Record set:
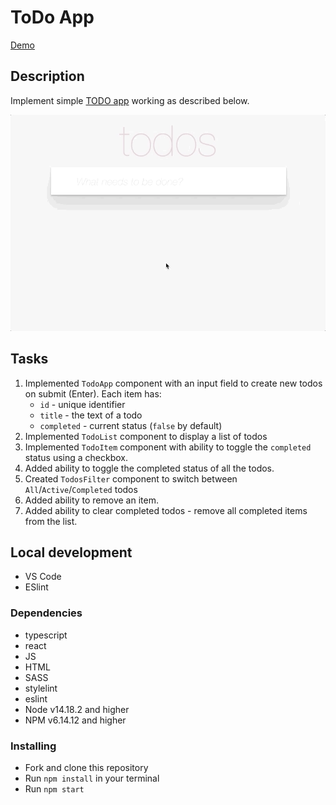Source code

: # ToDo App

[Demo](https://vlasiuk-anatolii.github.io/todo-app/)

## Description

Implement simple [TODO app](http://todomvc.com/examples/vanillajs/) working as described below.

![todoapp](./description/todoapp.gif)

## Tasks
1. Implemented `TodoApp` component with an input field to create new todos on submit (Enter). Each item has:
    - `id` - unique identifier
    - `title` - the text of a todo
    - `completed` - current status (`false` by default)
1. Implemented `TodoList` component to display a list of todos
1. Implemented `TodoItem` component with ability to toggle the `completed` status using a checkbox.
1. Added ability to toggle the completed status of all the todos.
1. Created `TodosFilter` component to switch between `All`/`Active`/`Completed` todos
1. Added ability to remove an item.
1. Added ability to clear completed todos - remove all completed items from the list.

## Local development
* VS Code
* ESlint

### Dependencies
- typescript
- react
- JS
- HTML
- SASS
- stylelint
- eslint
- Node v14.18.2 and higher
- NPM v6.14.12 and higher

### Installing
* Fork and clone this repository
* Run `npm install` in your terminal
* Run `npm start`
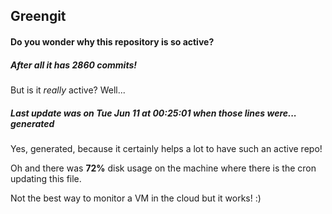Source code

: ## Greengit

#### Do you wonder why this repository is so active?

##### After all it has 2860 commits!

But is it *really* active? Well...

##### Last update was on Tue Jun 11 at 00:25:01 when those lines were... generated

Yes, generated, because it certainly helps a lot to have such an active repo!

Oh and there was **72%** disk usage on the machine
where there is the cron updating this file.

Not the best way to monitor a VM in the cloud but it works! :)
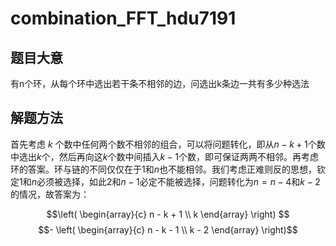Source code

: # combination_FFT_hdu7191

## 题目大意

有n个环，从每个环中选出若干条不相邻的边，问选出k条边一共有多少种选法

## 解题方法

首先考虑 $k$ 个数中任何两个数不相邻的组合，可以将问题转化，即从$n - k + 1$个数中选出$k$个，然后再向这$k$个数中间插入$k - 1$个数，即可保证两两不相邻。再考虑环的答案。环与链的不同仅仅在于$1$和$n$也不能相邻。我们考虑正难则反的思想，钦定$1$和$n$必须被选择，如此$2$和$n - 1$必定不能被选择，问题转化为$n = n - 4$和$k - 2$的情况，故答案为：

$$\left( \begin{array}{c} n - k + 1 \\ k \end{array} \right) $$ $$- \left( \begin{array}{c} n - k - 1 \\ k - 2 \end{array} \right)$$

Instructions to follow: Although pictures appear among the records above, none are to be output; print exactly the lines from the line containing "list of todos" through the line containing "##### After all it has 2860 commits!".

Response:
1. Implemented `TodoList` component to display a list of todos
1. Implemented `TodoItem` component with ability to toggle the `completed` status using a checkbox.
1. Added ability to toggle the completed status of all the todos.
1. Created `TodosFilter` component to switch between `All`/`Active`/`Completed` todos
1. Added ability to remove an item.
1. Added ability to clear completed todos - remove all completed items from the list.

## Local development
* VS Code
* ESlint

### Dependencies
- typescript
- react
- JS
- HTML
- SASS
- stylelint
- eslint
- Node v14.18.2 and higher
- NPM v6.14.12 and higher

### Installing
* Fork and clone this repository
* Run `npm install` in your terminal
* Run `npm start`
Source code

: ## Greengit

#### Do you wonder why this repository is so active?

##### After all it has 2860 commits!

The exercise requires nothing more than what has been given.